[Problem requirements]
From the line containing "Voer nu aanpassingen" down to the line containing "Telkens wanneer je begint" in the records below, reproduce every line exactly, ends included, and omit all others.

[Exercise inputs]
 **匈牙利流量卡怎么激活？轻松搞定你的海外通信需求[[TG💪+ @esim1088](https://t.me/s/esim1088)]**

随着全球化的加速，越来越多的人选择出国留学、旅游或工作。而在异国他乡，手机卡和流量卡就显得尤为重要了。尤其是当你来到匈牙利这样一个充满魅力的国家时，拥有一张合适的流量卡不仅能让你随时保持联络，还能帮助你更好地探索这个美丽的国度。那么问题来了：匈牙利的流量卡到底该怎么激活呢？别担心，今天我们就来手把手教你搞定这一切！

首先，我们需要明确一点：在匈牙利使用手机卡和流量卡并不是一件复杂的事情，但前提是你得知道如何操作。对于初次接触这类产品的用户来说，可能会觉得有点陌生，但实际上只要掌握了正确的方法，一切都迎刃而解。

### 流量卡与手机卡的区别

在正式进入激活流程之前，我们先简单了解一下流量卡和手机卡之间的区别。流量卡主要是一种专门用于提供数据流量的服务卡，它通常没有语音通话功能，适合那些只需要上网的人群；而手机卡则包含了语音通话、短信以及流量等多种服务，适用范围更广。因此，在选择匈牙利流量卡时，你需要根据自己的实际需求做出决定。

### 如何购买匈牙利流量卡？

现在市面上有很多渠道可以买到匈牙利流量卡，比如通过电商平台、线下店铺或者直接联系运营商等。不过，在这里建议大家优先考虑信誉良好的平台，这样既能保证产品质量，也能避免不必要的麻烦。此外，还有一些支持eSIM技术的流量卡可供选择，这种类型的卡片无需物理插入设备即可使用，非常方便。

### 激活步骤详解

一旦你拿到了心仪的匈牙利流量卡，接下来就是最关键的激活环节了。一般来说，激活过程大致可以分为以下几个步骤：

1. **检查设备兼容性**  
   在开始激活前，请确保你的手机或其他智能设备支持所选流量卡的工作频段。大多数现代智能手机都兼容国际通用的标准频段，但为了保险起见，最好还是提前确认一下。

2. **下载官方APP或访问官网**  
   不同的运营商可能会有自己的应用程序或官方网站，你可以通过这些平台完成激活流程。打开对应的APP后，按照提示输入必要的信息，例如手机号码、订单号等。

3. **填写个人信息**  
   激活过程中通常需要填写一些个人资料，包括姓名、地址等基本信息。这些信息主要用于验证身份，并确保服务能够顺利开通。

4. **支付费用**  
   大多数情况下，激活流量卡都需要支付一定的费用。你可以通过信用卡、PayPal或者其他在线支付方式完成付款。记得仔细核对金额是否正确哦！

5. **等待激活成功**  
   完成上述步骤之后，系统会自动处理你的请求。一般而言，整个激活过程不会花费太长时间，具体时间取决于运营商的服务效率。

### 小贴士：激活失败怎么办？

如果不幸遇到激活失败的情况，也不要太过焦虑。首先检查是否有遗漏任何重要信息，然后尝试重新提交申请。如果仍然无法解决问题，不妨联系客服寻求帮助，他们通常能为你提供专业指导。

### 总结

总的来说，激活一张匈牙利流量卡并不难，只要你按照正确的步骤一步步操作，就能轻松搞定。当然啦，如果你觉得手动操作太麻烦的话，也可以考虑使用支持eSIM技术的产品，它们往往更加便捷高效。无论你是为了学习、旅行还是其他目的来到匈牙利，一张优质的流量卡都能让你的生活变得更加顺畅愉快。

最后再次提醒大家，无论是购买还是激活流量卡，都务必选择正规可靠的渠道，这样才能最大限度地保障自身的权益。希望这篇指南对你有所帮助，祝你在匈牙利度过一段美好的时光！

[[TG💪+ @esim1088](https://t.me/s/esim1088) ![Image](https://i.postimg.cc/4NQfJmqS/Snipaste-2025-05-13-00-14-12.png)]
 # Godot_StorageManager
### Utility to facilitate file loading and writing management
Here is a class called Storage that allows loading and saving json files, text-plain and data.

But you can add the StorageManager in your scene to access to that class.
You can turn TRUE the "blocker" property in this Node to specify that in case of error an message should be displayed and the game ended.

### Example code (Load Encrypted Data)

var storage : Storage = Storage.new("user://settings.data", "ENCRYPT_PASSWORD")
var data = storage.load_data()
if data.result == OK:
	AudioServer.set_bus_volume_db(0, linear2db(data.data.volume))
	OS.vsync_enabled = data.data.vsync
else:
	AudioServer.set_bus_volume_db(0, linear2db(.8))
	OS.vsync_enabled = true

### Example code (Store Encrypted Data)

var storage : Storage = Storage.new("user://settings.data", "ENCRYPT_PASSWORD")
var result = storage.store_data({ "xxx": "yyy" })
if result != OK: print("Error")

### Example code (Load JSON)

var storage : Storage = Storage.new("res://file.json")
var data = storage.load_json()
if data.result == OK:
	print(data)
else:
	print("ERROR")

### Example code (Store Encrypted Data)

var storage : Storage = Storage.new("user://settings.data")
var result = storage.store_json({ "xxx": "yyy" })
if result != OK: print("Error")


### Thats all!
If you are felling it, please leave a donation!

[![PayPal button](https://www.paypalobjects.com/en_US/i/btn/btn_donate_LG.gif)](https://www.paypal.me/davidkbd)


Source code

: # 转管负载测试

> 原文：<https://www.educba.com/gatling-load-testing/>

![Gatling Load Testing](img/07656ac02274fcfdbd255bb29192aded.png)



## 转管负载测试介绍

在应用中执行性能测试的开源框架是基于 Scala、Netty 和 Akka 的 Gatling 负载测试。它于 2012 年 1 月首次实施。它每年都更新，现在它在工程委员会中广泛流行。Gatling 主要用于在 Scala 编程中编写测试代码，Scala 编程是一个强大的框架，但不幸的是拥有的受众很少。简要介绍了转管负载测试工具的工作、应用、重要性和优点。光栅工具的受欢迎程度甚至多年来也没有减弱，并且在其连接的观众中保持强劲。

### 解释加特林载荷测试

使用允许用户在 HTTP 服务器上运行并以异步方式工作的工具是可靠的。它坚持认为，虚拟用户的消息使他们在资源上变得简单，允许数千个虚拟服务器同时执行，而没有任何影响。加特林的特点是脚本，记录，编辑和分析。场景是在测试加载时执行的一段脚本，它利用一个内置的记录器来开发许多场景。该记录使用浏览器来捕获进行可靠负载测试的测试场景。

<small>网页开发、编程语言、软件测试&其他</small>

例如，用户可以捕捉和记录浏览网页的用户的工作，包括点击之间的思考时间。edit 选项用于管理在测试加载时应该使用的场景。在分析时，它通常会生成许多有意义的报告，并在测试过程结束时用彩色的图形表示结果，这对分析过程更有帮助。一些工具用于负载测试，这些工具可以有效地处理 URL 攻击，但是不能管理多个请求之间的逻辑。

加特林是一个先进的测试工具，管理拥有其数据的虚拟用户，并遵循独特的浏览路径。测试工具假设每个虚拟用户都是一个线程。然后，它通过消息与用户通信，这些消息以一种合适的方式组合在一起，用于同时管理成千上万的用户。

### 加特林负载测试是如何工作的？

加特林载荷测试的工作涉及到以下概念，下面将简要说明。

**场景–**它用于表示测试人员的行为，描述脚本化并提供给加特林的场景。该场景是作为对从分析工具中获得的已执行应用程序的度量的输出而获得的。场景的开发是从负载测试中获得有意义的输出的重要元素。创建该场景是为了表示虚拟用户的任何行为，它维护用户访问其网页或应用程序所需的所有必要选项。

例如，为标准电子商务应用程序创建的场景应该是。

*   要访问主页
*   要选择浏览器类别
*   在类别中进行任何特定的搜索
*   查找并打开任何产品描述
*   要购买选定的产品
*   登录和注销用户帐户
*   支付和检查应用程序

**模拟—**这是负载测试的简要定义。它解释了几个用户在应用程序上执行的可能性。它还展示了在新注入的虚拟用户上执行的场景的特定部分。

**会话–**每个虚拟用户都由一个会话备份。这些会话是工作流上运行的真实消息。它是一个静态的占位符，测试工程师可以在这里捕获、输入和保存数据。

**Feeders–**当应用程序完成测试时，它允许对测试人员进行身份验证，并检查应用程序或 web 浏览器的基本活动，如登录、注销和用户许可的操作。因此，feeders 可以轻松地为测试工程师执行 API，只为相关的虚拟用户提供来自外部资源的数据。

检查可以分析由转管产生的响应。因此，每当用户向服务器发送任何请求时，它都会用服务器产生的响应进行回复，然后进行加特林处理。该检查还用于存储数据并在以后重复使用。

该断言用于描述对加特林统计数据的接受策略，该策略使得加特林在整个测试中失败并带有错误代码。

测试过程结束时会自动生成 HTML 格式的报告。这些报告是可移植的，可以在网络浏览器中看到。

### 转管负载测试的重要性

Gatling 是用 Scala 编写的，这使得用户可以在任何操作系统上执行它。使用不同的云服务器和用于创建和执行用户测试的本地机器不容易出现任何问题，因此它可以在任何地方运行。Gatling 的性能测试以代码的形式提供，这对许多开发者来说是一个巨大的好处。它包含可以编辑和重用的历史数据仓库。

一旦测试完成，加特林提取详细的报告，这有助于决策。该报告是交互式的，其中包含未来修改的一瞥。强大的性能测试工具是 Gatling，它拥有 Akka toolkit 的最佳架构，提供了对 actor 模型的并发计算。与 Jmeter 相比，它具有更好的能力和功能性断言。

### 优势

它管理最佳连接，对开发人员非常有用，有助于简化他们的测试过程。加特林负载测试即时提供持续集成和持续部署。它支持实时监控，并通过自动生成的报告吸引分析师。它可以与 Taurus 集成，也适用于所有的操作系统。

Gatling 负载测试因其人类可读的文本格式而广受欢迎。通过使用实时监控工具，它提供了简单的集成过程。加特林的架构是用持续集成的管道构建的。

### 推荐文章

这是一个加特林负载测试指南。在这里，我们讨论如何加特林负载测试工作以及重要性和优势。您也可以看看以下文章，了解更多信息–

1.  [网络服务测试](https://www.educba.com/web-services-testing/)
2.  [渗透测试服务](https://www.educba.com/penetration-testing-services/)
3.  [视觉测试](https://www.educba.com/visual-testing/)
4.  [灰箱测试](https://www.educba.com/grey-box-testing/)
* * *
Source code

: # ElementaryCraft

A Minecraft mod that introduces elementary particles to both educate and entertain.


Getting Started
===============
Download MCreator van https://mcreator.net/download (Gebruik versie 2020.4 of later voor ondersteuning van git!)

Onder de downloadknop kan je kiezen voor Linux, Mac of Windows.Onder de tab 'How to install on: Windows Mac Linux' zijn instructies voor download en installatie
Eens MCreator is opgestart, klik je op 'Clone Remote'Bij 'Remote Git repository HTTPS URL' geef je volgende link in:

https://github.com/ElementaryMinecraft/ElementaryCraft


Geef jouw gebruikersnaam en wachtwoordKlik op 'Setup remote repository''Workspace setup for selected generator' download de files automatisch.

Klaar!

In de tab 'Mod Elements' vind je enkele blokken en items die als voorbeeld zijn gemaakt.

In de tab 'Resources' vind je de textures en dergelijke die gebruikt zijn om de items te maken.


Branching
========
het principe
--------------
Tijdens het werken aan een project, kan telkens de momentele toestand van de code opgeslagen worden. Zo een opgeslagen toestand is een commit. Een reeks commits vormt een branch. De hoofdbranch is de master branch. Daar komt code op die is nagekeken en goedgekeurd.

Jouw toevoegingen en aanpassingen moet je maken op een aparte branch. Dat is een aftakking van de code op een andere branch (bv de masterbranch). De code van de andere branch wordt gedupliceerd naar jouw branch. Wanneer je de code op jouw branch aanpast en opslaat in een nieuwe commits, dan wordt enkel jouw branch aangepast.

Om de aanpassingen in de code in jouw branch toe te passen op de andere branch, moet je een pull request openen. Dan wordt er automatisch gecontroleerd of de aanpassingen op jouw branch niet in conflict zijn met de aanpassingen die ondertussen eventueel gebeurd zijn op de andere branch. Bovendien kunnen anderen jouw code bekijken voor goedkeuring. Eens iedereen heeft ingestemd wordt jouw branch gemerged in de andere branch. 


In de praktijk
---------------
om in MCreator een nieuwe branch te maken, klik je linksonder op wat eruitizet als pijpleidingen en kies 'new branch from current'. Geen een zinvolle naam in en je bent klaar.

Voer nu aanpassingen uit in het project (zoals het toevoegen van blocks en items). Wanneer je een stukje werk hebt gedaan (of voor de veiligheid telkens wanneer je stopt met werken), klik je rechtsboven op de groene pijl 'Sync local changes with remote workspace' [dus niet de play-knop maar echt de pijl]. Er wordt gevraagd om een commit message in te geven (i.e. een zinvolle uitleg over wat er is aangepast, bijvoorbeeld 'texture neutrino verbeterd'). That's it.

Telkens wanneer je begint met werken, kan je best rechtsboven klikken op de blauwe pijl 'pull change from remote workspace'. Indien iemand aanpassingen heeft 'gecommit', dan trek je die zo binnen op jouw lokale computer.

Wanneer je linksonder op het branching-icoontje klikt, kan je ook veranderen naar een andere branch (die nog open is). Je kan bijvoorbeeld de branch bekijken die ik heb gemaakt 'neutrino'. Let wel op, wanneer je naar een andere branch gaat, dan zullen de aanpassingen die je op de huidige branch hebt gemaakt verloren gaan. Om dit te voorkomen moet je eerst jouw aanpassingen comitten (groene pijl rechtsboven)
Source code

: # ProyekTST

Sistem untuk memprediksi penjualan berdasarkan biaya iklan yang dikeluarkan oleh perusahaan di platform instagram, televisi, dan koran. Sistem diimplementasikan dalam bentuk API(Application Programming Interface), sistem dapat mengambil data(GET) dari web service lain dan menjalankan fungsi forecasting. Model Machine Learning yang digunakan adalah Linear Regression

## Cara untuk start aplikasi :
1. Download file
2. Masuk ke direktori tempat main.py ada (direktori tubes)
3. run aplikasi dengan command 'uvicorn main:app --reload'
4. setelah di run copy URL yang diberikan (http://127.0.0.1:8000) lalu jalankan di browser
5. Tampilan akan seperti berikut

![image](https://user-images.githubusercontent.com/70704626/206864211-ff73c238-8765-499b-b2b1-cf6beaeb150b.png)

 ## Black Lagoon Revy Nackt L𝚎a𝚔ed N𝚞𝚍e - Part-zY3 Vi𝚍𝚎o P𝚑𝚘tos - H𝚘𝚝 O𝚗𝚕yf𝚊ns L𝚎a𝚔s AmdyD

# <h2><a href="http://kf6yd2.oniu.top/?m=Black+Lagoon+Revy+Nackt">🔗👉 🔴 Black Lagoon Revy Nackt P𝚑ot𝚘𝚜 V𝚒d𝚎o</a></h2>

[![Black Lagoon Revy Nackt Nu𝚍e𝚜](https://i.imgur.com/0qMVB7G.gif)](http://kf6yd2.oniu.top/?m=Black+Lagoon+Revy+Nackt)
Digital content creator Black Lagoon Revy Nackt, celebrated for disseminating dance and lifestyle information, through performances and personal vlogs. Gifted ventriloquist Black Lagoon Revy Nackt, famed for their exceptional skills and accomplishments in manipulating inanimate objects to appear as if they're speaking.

[Final answer]
Voer nu aanpassingen uit in het project (zoals het toevoegen van blocks en items). Wanneer je een stukje werk hebt gedaan (of voor de veiligheid telkens wanneer je stopt met werken), klik je rechtsboven op de groene pijl 'Sync local changes with remote workspace' [dus niet de play-knop maar echt de pijl]. Er wordt gevraagd om een commit message in te geven (i.e. een zinvolle uitleg over wat er is aangepast, bijvoorbeeld 'texture neutrino verbeterd'). That's it.

Telkens wanneer je begint met werken, kan je best rechtsboven klikken op de blauwe pijl 'pull change from remote workspace'. Indien iemand aanpassingen heeft 'gecommit', dan trek je die zo binnen op jouw lokale computer.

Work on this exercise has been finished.